Pure Grit review – melancholy tale of love and Rocky mountain bareback horse racing

This mesmerising documentary follows the turbulent life of a young Native American woman as she returns to racing after a year off

This melancholy but beautiful documentary spends three years following Sharmaine Weed, a young Native American woman in her 20s who loves bareback horse racing, a sport favoured by Indigenous people in the region of the Rocky Mountains. Director Kim Bartley follows Sharmaine’s struggle to get back into racing after having taken a year off, spent helping to look after her younger sister who was paralysed after an accident on the racetrack.

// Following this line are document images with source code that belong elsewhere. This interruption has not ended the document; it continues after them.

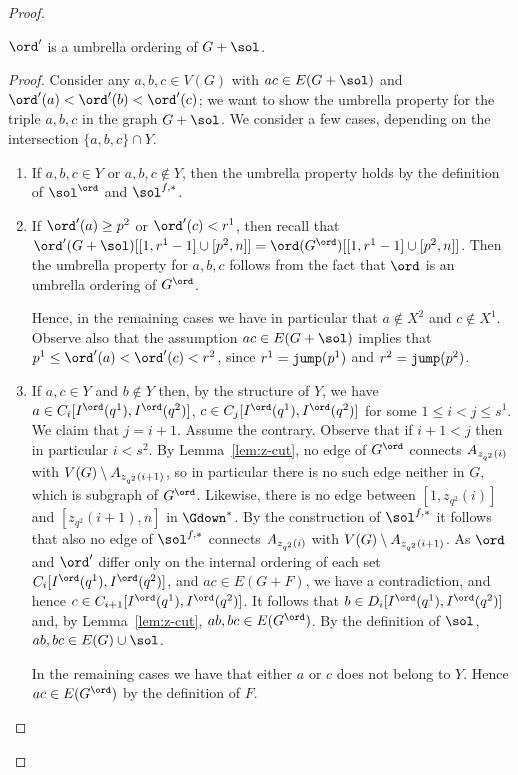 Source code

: \begin{proof}
\begin{claim}\label{cl:layer-two:umbrella}
$\ord'$ is a umbrella ordering of $G+\sol$.
\end{claim}
\begin{proof}
Consider any $a,b,c \in V(G)$ with $ac \in E(G+\sol)$ and
$\ord'(a) < \ord'(b) < \ord'(c)$; we want to show the umbrella property for the triple
$a,b,c$ in the graph $G+\sol$. We consider a few cases, depending on the intersection $\{a,b,c\} \cap Y$.
\begin{enumerate}
\item If $a,b,c \in Y$ or $a,b,c \notin Y$, then the umbrella property holds by the definition of $\sol^\ord$ and $\sol^{f,\ast}$.
\item If $\ord'(a) \geq p^2$ or $\ord'(c) < r^1$, then recall that $\ord'(G+\sol)[[1,r^1-1]\cup[p^2,n]] = \ord(G^\ord)[[1,r^1-1]\cup[p^2,n]]$. Then the umbrella property for $a,b,c$ follows from the fact that $\ord$ is an umbrella ordering of $G^\ord$.

Hence, in the remaining cases we have in particular that $a\notin X^2$ and $c\notin X^1$. Observe also that the assumption $ac \in E(G+\sol)$ implies that $p^1 \leq \ord'(a) < \ord'(c) < r^2$, since $r^1=\mathtt{jump}(p^1)$ and $r^2=\mathtt{jump}(p^2)$.

\item If $a,c \in Y$ and $b \notin Y$ then, by the structure of $Y$, we have $a \in C_i[I^\ord(q^1),I^\ord(q^2)]$, $c \in C_j[I^\ord(q^1),I^\ord(q^2)]$ for some $1 \leq i < j \leq s^1$. We claim that $j = i+1$. Assume the contrary. Observe that if $i+1 < j$ then in particular $i < s^2$.
By Lemma~\ref{lem:z-cut}, no edge of $G^\ord$ connects $A_{z_{q^2}(i)}$ with $V(G) \setminus A_{z_{q^2}(i+1)}$, so in particular there is no such edge neither in $G$, which is subgraph of $G^\ord$. Likewise, there is no edge between $[1,z_{q^2}(i)]$ and $[z_{q^2}(i+1),n]$ in $\Gdown^\ast$. By the construction of $\sol^{f,\ast}$ it follows that also no edge of $\sol^{f,\ast}$ connects $A_{z_{q^2}(i)}$ with $V(G) \setminus A_{z_{q^2}(i+1)}$.
As $\ord$ and $\ord'$ differ only on the internal ordering of each set $C_i[I^\ord(q^1),I^\ord(q^2)]$, and $ac\in E(G+F)$, we have a contradiction,
and hence $c \in C_{i+1}[I^\ord(q^1),I^\ord(q^2)]$.
It follows that $b \in D_i[I^\ord(q^1),I^\ord(q^2)]$ and, by Lemma~\ref{lem:z-cut}, $ab,bc \in E(G^\ord)$.
  By the definition of $\sol$, $ab,bc \in E(G)\cup \sol$.

In the remaining cases we have that either $a$ or $c$ does not belong to $Y$. Hence $ac\in E(G^\ord)$ by the definition of $F$.


\end{enumerate}
\end{proof}
\end{proof}
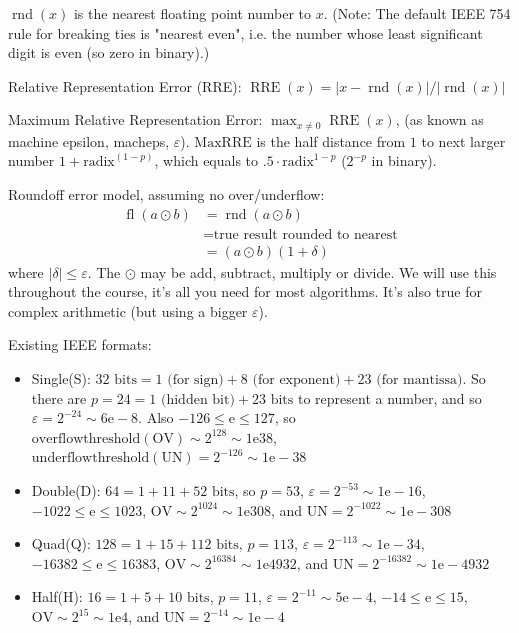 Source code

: \documentclass[11pt]{article}
\numberwithin{equation}{section}
\begin{document}
\begin{definition}
    $\operatorname{rnd}(x)$ is the nearest floating point number to $x$. (Note: The default IEEE 754 rule for breaking ties is
    "nearest even", i.e. the number whose least significant digit is even (so zero in binary).)
\end{definition}

\begin{definition}
    Relative Representation Error (RRE): $\operatorname{RRE}(x) = | x - \operatorname{rnd}(x) | / | \operatorname{rnd}(x) |$
\end{definition}

\begin{definition}
    Maximum Relative Representation Error: $\max_{x \neq 0} \operatorname{RRE}(x)$, (as known as machine epsilon, macheps, $\varepsilon$).
    $\mathrm{MaxRRE}$ is the half distance from $1$ to next larger number $1+\mathrm{radix}^(1-p)$, which equals to $.5\cdot \mathrm{radix}^{1-p}$ ($2^{-p}$ in binary).
\end{definition}

Roundoff error model, assuming no over/underflow: \begin{align*}
    \operatorname{fl}(a \odot b) &= \operatorname{rnd}(a \odot b) \\
    &= \text{true result rounded to nearest} \\
    &= (a \odot b)(1 + \delta)
\end{align*}
where $|\delta| \leq \varepsilon$. The $\odot$ may be add, subtract, multiply or divide. We will use this throughout the course, 
it's all you need for most algorithms. It's also true for complex arithmetic (but using a bigger $\varepsilon$).

Existing IEEE formats:\begin{itemize}
    \item Single(S): $32 \text{ bits} = 1 \text{ (for sign)} + 8 \text{ (for exponent)} + 23 \text{ (for mantissa)}$.
    So there are $p = 24 = 1 \text{ (hidden bit)} + 23 \text{ bits}$ to represent a number, and so $\varepsilon = 2^{-24} \sim 6\mathrm{e}-8$.
    Also $-126 \leq \mathrm{e} \leq 127$, so $\mathrm{overflow threshold (OV)} \sim 2^{128} \sim 1\mathrm{e}38$, $\mathrm{underflow threshold (UN)} = 2^{-126} \sim 1\mathrm{e}-38$
    \item Double(D): $64=1+11+52\text{ bits}$, so $p=53$, $\varepsilon = 2^{-53} \sim 1\mathrm{e}-16$, $-1022 \leq \mathrm{e} \leq 1023$, $\mathrm{OV} \sim  2^{1024} \sim 1\mathrm{e}308$, 
    and $\mathrm{UN} = 2^{-1022} \sim 1\mathrm{e}-308$
    \item Quad(Q): $128=1+15+112 \text{ bits}$, $p = 113$, $\varepsilon = 2^{-113} \sim 1\mathrm{e}-34$, $-16382 \leq \mathrm{e} \leq 16383$, 
    $\mathrm{OV} \sim 2^{16384} \sim 1\mathrm{e}4932$, and $\mathrm{UN} = 2^{-16382} \sim 1\mathrm{e}-4932$
    \item Half(H): $16=1+5+10 \text{ bits}$, $p = 11$, $\varepsilon = 2^{-11} \sim 5\mathrm{e}-4$, $-14 \leq \mathrm{e} \leq 15$, $\mathrm{OV} \sim 2^{15} \sim 1\mathrm{e}4$, and $\mathrm{UN} = 2^{-14} \sim 1\mathrm{e}-4$ 
\end{itemize}
\end{document}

Entwined with this story is a subplot about Sharmaine’s passionate but tempestuous relationship with city girl Savannah Martinez, who comes to live with Sharmaine and her family on the Wind River reservation in Wyoming, But the lovers must also both contend with the after-effects of surviving horrifically abusive childhoods, with families on both sides that are still riven by substance abuse, violence and suicidal tendencies. All that suffering is stoically alluded to but not dwelled on overmuch, as the film prefers to observe Sharmaine, Savannah and their wide circle friends and family as they ride horses against a never-ending big-sky backdrop, gambol in the grasses with children and pets, and hunt deer in the winter months.